About a month ago, mission one organizer sent an email telling me they had my flight number and mission two organizer sent a payment receipt. That’s it. As I packed for Alaska, I realized how little I really know about the logistics of these mission trips. I guessed about most of what I might have needed to pack. Would I be inside most of the time? Outside? Would I be on my feet a lot? Would I be eating all fish? Would I have any free time? The questions are limitless.
My operations management nature wants to think the organizers are not very good organizers because we all know a last minute confirmation would have been useful and that more details would ensure a better experience for participants…right? Maybe not.

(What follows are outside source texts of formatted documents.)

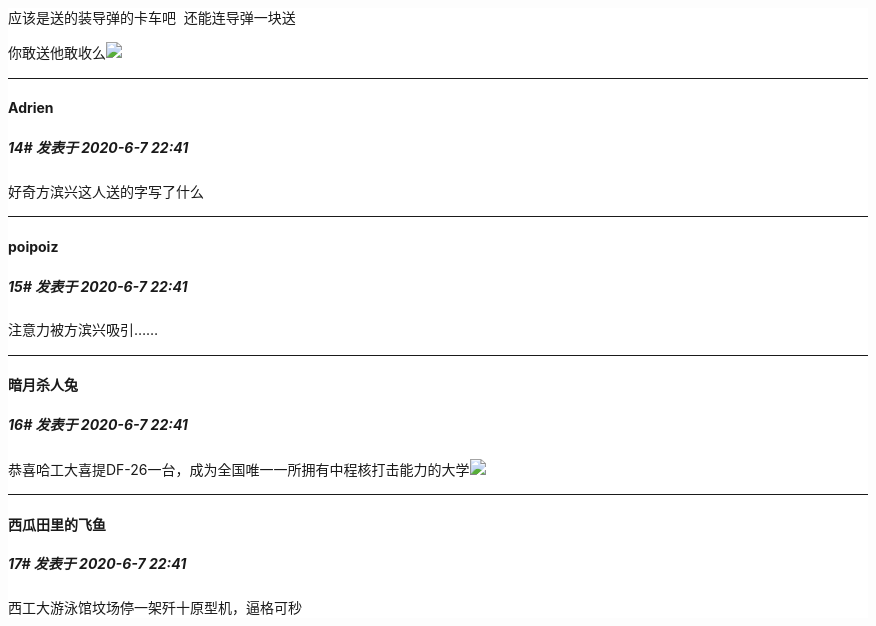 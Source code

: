 


应该是送的装导弹的卡车吧  还能连导弹一块送

你敢送他敢收么<img src="https://static.saraba1st.com/image/smiley/face2017/067.png" referrerpolicy="no-referrer">







*****

####  Adrien  
##### 14#       发表于 2020-6-7 22:41




好奇方滨兴这人送的字写了什么







*****

####  poipoiz  
##### 15#       发表于 2020-6-7 22:41




注意力被方滨兴吸引……







*****

####  暗月杀人兔  
##### 16#       发表于 2020-6-7 22:41




恭喜哈工大喜提DF-26一台，成为全国唯一一所拥有中程核打击能力的大学<img src="https://static.saraba1st.com/image/smiley/face2017/067.png" referrerpolicy="no-referrer">







*****

####  西瓜田里的飞鱼  
##### 17#       发表于 2020-6-7 22:41




西工大游泳馆坟场停一架歼十原型机，逼格可秒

I find myself remembering the post The Beginning of … What! that acknowledged a few of my less-than-lovely qualities, two of which included inflexibility and detail-orientation.
What’s funny is that I find myself thinking about the fact that I know so little of the details and perhaps a little of how I might have handled things differently, but I really have no worries about any of what might come my way. It’ll be a big surprise and I’m good with that. I’m not anxious, annoyed, or even irritated about having no clue what to expect. As a matter of fact, I’m kind of excited about all the surprises that lay ahead.
Please pray that this lack of expectations on my part leads to a greater sensitivity of the moving of the Holy Spirit so that I can be in the right place at the right time to meet the right needs. I’m sure the Twelve had no expectations when Jesus invited them to follow him (Matthew 4:19) and look what they helped start.